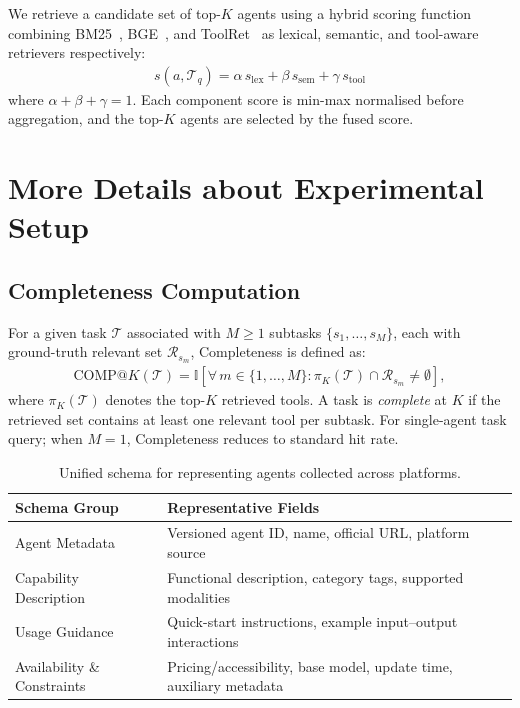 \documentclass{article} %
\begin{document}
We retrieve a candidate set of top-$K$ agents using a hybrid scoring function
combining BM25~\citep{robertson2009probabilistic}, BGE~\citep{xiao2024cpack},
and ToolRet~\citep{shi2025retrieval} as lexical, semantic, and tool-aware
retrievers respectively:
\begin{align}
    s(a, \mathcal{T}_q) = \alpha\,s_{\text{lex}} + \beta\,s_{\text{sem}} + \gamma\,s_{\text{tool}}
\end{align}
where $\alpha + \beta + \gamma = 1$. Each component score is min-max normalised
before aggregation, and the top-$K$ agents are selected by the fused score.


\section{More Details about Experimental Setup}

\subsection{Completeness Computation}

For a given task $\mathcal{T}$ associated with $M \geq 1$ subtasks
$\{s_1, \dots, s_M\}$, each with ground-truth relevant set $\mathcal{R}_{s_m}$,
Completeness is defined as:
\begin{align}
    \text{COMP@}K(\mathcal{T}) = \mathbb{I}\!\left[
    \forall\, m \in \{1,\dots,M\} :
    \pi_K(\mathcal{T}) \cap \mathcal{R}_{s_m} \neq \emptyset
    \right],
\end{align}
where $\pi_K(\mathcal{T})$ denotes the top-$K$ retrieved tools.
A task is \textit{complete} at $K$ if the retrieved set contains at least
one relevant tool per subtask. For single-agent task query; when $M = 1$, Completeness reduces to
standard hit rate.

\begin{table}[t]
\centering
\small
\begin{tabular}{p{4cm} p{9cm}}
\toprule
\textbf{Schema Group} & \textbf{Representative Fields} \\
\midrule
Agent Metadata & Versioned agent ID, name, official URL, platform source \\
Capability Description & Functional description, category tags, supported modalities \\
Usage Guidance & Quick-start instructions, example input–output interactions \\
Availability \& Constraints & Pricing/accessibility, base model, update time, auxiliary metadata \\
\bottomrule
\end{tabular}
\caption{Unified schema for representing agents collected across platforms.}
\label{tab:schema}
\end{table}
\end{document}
---
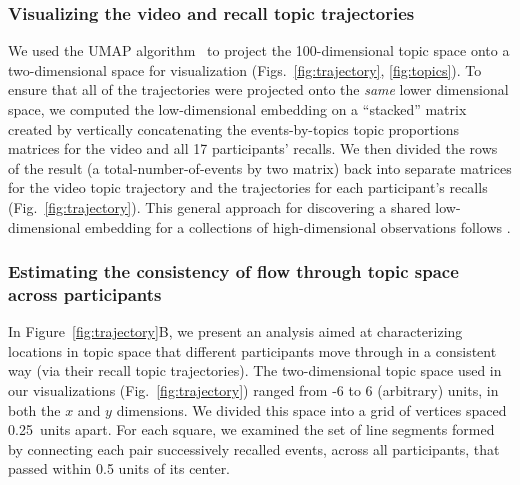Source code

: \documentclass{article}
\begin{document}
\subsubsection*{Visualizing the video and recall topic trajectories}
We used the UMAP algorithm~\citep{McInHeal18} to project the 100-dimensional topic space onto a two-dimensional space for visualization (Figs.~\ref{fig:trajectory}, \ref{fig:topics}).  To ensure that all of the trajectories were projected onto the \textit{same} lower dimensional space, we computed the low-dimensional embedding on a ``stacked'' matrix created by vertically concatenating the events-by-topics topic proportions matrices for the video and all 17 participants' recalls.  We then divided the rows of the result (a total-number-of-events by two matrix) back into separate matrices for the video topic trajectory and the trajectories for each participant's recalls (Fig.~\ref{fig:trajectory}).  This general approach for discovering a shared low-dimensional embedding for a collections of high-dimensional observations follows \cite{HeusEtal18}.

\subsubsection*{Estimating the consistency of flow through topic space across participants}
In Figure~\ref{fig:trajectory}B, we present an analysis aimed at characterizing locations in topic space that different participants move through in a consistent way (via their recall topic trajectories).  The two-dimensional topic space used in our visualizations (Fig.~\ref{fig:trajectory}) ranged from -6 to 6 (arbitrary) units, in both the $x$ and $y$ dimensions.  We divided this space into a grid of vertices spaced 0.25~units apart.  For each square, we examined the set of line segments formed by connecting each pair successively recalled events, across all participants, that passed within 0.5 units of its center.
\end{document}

What the task requires:
Each line in the data that holds the string "textit" must be returned.

Output:
A task is \textit{complete} at $K$ if the retrieved set contains at least
We used the UMAP algorithm~\citep{McInHeal18} to project the 100-dimensional topic space onto a two-dimensional space for visualization (Figs.~\ref{fig:trajectory}, \ref{fig:topics}).  To ensure that all of the trajectories were projected onto the \textit{same} lower dimensional space, we computed the low-dimensional embedding on a ``stacked'' matrix created by vertically concatenating the events-by-topics topic proportions matrices for the video and all 17 participants' recalls.  We then divided the rows of the result (a total-number-of-events by two matrix) back into separate matrices for the video topic trajectory and the trajectories for each participant's recalls (Fig.~\ref{fig:trajectory}).  This general approach for discovering a shared low-dimensional embedding for a collections of high-dimensional observations follows \cite{HeusEtal18}.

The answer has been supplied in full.